Today, in attack and defense in the world to do a password problem, need to use the password runner Jefferson, hereby record it.
We look at the original title
Password Jefferson runner Principle : Thomas - Jefferson encrypted by turning three strings strings, the first portion of the encrypted table, the second part is a key, the third portion into ciphertext. Table is encrypted using the key and we need to encrypt the ciphertext, the specific process is as follows: First check the first character of the key 2, so we need to find the table to the encryption of the data line 2 2: <KPBELNACZDTRXMJQOYHGVSFUWI < . Recycling the first character of ciphertext is rotated N, N acting here is a character after the first rotation is the N, where is the rotation cycle (i.e., after the letter z is a). Similarly, after the keys for the same operation.
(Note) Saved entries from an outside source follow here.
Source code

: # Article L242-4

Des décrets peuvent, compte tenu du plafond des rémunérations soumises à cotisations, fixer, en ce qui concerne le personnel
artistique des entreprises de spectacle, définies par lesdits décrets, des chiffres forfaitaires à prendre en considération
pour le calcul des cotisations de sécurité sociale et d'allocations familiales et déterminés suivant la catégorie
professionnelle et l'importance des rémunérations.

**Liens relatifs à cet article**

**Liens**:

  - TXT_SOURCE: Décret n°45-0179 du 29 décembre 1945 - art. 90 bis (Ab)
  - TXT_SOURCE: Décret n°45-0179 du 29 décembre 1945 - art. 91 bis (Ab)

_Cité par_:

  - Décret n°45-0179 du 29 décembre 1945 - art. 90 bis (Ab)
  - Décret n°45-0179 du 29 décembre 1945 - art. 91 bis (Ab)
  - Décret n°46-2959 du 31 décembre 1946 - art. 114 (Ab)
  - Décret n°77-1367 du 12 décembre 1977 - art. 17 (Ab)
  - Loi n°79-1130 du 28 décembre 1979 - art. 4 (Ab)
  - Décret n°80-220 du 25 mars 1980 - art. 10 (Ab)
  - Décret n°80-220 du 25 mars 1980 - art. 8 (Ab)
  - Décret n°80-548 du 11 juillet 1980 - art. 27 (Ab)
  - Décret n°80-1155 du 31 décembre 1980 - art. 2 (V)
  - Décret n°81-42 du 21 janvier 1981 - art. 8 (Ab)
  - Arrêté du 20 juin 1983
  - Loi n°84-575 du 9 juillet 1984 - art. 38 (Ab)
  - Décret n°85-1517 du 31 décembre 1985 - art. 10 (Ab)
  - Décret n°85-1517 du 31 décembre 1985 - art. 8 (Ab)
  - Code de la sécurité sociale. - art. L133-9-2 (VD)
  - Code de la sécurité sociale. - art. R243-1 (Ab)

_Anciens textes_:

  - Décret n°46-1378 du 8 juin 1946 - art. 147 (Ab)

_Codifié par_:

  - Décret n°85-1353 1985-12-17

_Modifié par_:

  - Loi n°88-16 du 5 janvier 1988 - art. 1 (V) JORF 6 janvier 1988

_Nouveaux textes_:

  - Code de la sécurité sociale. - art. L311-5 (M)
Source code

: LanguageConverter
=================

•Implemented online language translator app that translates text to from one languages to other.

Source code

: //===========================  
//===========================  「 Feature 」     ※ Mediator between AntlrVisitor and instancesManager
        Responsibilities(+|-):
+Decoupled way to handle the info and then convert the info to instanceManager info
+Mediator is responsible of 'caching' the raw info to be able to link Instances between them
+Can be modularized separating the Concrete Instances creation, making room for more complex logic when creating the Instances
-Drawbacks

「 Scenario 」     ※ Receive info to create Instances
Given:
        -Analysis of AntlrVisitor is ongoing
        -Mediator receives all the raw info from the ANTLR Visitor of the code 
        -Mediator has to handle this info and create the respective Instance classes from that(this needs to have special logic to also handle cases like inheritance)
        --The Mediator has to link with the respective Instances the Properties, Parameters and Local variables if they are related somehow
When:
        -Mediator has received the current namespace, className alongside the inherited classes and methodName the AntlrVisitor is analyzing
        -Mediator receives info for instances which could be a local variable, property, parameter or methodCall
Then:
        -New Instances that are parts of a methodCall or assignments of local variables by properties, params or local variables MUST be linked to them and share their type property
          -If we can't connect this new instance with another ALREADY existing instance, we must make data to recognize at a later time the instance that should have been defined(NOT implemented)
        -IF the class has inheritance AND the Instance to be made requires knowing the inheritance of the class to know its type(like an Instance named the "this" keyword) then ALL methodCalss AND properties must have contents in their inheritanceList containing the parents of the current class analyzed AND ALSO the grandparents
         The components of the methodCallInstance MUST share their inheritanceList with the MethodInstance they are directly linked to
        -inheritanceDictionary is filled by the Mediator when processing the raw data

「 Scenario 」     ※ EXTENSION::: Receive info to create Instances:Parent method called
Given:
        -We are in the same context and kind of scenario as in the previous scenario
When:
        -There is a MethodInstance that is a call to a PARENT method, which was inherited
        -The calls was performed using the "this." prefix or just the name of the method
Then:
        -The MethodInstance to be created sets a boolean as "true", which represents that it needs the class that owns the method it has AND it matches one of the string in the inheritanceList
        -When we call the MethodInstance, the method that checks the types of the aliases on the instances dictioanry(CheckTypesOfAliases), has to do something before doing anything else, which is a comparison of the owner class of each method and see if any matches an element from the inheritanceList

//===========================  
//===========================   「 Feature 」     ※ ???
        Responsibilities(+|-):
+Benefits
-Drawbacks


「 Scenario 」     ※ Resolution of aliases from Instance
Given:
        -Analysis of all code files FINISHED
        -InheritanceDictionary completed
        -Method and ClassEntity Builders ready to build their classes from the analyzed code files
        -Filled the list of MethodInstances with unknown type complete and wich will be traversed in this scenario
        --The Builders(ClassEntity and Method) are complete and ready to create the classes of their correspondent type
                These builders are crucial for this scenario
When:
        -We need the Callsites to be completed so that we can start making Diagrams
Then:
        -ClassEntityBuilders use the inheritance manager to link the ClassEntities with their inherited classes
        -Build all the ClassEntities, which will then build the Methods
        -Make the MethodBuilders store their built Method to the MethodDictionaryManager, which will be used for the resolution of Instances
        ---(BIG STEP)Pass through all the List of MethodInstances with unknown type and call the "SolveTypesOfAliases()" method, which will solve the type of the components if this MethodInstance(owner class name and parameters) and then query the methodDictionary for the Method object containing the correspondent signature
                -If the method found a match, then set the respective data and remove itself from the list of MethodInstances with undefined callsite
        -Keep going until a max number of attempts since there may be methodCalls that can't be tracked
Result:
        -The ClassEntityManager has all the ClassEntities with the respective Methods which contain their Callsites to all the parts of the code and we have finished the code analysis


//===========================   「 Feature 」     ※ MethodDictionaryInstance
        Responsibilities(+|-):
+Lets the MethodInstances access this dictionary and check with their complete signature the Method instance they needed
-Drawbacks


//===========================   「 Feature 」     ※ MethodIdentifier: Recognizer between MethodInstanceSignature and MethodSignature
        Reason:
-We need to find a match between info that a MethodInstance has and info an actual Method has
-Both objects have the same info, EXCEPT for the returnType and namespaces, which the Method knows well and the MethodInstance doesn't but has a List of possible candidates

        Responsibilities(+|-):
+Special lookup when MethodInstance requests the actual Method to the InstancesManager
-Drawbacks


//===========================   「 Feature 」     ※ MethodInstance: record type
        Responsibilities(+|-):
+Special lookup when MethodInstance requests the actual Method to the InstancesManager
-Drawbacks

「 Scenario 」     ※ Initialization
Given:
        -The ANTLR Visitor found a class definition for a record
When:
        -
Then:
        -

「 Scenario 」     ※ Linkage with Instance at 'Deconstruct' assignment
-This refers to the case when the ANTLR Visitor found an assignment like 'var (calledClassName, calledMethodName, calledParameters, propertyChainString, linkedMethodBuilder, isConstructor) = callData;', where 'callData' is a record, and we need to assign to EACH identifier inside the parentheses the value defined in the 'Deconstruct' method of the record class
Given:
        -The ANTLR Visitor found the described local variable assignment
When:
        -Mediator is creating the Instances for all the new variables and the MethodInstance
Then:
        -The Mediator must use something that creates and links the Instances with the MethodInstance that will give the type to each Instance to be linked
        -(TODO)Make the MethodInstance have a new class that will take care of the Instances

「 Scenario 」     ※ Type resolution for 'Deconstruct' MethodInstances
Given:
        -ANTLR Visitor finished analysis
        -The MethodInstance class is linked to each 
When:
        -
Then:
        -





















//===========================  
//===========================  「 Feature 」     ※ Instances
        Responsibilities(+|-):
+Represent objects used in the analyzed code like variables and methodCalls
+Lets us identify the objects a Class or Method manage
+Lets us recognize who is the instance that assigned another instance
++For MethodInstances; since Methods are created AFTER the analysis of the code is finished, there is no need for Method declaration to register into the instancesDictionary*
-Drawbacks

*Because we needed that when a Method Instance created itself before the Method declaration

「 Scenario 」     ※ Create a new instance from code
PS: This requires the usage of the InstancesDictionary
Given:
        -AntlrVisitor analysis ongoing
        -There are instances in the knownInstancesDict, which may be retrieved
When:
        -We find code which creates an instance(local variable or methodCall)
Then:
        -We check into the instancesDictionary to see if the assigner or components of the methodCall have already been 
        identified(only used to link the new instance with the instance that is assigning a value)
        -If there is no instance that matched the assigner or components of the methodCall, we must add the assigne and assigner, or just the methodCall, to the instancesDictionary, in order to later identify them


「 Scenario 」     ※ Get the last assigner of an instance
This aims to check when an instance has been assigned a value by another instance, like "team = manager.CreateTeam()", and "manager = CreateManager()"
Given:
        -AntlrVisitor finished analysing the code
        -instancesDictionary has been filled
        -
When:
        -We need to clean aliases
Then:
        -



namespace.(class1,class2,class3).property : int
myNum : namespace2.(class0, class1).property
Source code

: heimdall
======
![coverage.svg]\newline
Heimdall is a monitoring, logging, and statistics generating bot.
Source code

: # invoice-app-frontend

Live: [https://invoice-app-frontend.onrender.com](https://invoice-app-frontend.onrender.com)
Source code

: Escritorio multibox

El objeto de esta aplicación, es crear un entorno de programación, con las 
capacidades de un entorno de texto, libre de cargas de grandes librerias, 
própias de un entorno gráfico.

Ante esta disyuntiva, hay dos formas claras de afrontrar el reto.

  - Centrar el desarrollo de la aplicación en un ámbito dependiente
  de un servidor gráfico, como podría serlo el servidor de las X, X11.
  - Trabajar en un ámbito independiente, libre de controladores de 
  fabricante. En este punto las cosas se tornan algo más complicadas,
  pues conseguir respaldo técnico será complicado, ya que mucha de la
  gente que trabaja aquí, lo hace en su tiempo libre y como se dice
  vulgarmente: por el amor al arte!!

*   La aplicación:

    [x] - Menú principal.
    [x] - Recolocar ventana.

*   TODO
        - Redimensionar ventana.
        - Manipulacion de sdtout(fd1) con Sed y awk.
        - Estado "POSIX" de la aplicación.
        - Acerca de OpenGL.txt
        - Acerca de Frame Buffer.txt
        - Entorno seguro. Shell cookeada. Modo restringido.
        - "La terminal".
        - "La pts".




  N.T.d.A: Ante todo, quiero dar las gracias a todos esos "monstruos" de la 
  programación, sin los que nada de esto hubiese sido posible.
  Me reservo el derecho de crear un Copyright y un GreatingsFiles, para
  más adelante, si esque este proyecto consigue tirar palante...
Here Gangster put the script written by:
. 1 - * - Coding: UTF-. 8 - * - 2 Import Re . 3 text = "" . 4 with Open ( " wheelcipher.txt " , " R & lt " , encoding = " UTF-. 8 " ) AS F: . 5 text = F. read () . 6 # Print (text) to see if the full read . 7 code = [] # character extracted in here . 8 code = the re.findall (R & lt " <(. *) < " , text) . 9 for I in Range (len (code)): 10 code [I] =code [I] .strip () . 11 Print (code) 12 is codetext = " NFQKSEVOQOFNP " 13 is codeNum = " 2,3,7,5,13,12,9,1,8,10,4,11,6 " 14 = codenum.split codeNum ( " , " ) # these figures are inside to get a 15 # Print (codeNum) 16 a = 0 . 17 Print ( " decrypted: " ) 18 is for I in codeNum: . 19 index code = [int (I) -1 ] .index (codetext [A]) 20 is A = A +. 1 21 is code [int (I) -1] = code [int (I) -1] [index:] + code [int (I) -1 ] [: index] 22 is Print (code [int (I) -1 ] ) 23 is 24 # finished deformed 25 26 is Print ( " Here is each column " ) 27 for I in Range (len (code [0])): 28 STR = "" 29 Print ( " first {} column is : " .format (I), End = " " ) 30 for J in codeNum: 31 is STR + = code [int (J) -1 ] [I] 32 print(str.lower())
Then after execution is
With each column means that all rows decrypted letters a one output, the last problem is the flag where I saw parsing of others, they say the first 17, the answer is indeed correct, but I did not find Why, do you want one a try it? Which big brother Wang know it can tell, very grateful!